Gambero Rosso pubblica la nuova edizione della guida nazionale dei ristoranti low cost

C'è chi dice "mangi quanto spendi". Ma perché, forse troppo spesso, i prezzi contenuti sono intesi come sinonimo di rinuncia a piatti gustosi o pranzi luculliani? Gambero Rosso con la nuova guida Gambero Rosso Low Cost (Euro 9,90) elenca una serie di circa 1.000 ristoranti e posticini golosi, dove poter mangiare a sazietà e con gusto spendendo non più di 30 Euro.

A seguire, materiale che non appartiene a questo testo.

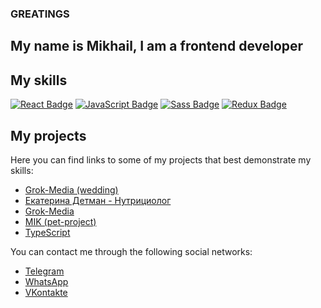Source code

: ### GREATINGS

## My name is Mikhail, I am a frontend developer

## My skills
[![React Badge](https://img.shields.io/badge/React-61DAFB?style=for-the-badge&logo=react&logoColor=black)](#)
[![JavaScript Badge](https://img.shields.io/badge/JavaScript-F7DF1E?style=for-the-badge&logo=JavaScript&logoColor=black)](#)
[![Sass Badge](https://img.shields.io/badge/Sass-CC6699?style=for-the-badge&logo=sass&logoColor=black)](#)
[![Redux Badge](https://img.shields.io/badge/Redux-764ABC?style=for-the-badge&logo=Redux&logoColor=black)](#)

## My projects

Here you can find links to some of my projects that best demonstrate my skills:

- [Grok-Media (wedding)](http://grok-media.ru/wedding/)
- [Екатерина Детман - Нутрициолог](https://detman-rpp.ru/)
- [Grok-Media](http://grok-media.ru/)
- [MIK (pet-project)](https://cuzmyk.github.io/MIK/)
- [TypeScript](https://www.typescriptlang.org/)

You can contact me through the following social networks:

- [Telegram](https://t.me/cuzmyk)
- [WhatsApp](https://wa.me/79167518747)
- [VKontakte](https://vk.com/cuzmyk)

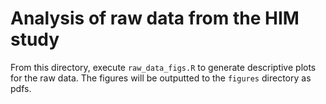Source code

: # Analysis of raw data from the HIM study
From this directory, execute `raw_data_figs.R` to generate descriptive plots for the raw data. The figures will be outputted to the `figures` directory as pdfs. 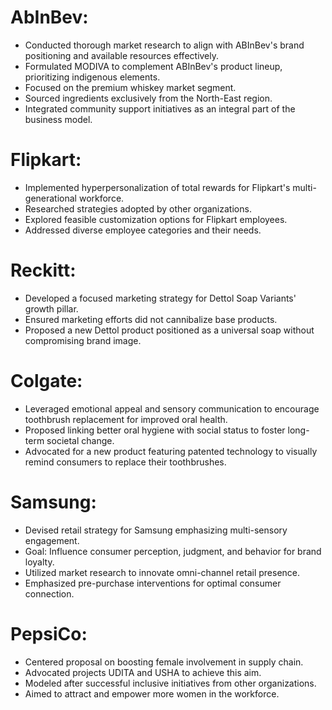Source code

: # AbInBev:
- Conducted thorough market research to align with ABInBev's brand positioning and available resources effectively.
- Formulated MODIVA to complement ABInBev's product lineup, prioritizing indigenous elements.
- Focused on the premium whiskey market segment.
- Sourced ingredients exclusively from the North-East region.
- Integrated community support initiatives as an integral part of the business model.

# Flipkart: 
- Implemented hyperpersonalization of total rewards for Flipkart's multi-generational workforce.
- Researched strategies adopted by other organizations.
- Explored feasible customization options for Flipkart employees.
- Addressed diverse employee categories and their needs.

# Reckitt:
- Developed a focused marketing strategy for Dettol Soap Variants' growth pillar.
- Ensured marketing efforts did not cannibalize base products.
- Proposed a new Dettol product positioned as a universal soap without compromising brand image.
  
# Colgate:
- Leveraged emotional appeal and sensory communication to encourage toothbrush replacement for improved oral health.
- Proposed linking better oral hygiene with social status to foster long-term societal change.
- Advocated for a new product featuring patented technology to visually remind consumers to replace their toothbrushes.
  
# Samsung: 
- Devised retail strategy for Samsung emphasizing multi-sensory engagement.
- Goal: Influence consumer perception, judgment, and behavior for brand loyalty.
- Utilized market research to innovate omni-channel retail presence.
- Emphasized pre-purchase interventions for optimal consumer connection.
  
# PepsiCo:
- Centered proposal on boosting female involvement in supply chain.
- Advocated projects UDITA and USHA to achieve this aim.
- Modeled after successful inclusive initiatives from other organizations.
- Aimed to attract and empower more women in the workforce.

DALLA SICILIA ALLA VALLE D'AOSTA - Ci sono proprio tutte le 20 regioni d'Italia, con consigli e suggerimenti sulle principali province. Ovviamente, non solo ristoranti, ma anche trattorie, pizzerie, paninerie, birrerie o wine bar con proposte gastronomiche da scoprire e amare boccone dopo boccone. Qualche esempio? La pizzeria "Da Michele" a Napoli: nascosta in un vicolo di Forcella, propone solo due tipi di pizza, margherita o marinara. Buonissima. La storica focacceria "San Francesco" (nata nel 1854) che a Palermo, in una traversa del corso Vittorio Emanuele, a pochi passi dal porto, offre delizie da far perdere la testa come pani ca' meusa o rosticceria al forno e fritta. Provare per credere.

DA NON PERDERE - Questo il nome di una speciale sezione della guida, ovvero luoghi che si sono particolarmente distinti nel corso della ricerca, distribuiti nelle categorie "Fuori dagli schemi", "Trattorie", "Spuntini" e "Pizzerie".

LOW COST A MILANO - Sì, si può. 45 i nomi indicati, tra cucina nazionale e regionale (soprattutto meridionale), ma anche internazionale (in particolar modo indiana). Fra i locali in lista, il Legrion di via Candiani, Piccola Ischia di Viale Umbria, Salsamenteria Verdiana di via San Pietro all'Orto o Teatro 7 di via Civerchio; per chi ha voglia di sapori esotici, tra i suggerimenti della guida ecco il cinese Giardino di Giada di Via Palazzo Reale o l'indiano Sarla di via Stampa. Buon appetito, questa sera niente carta, basterà il cash.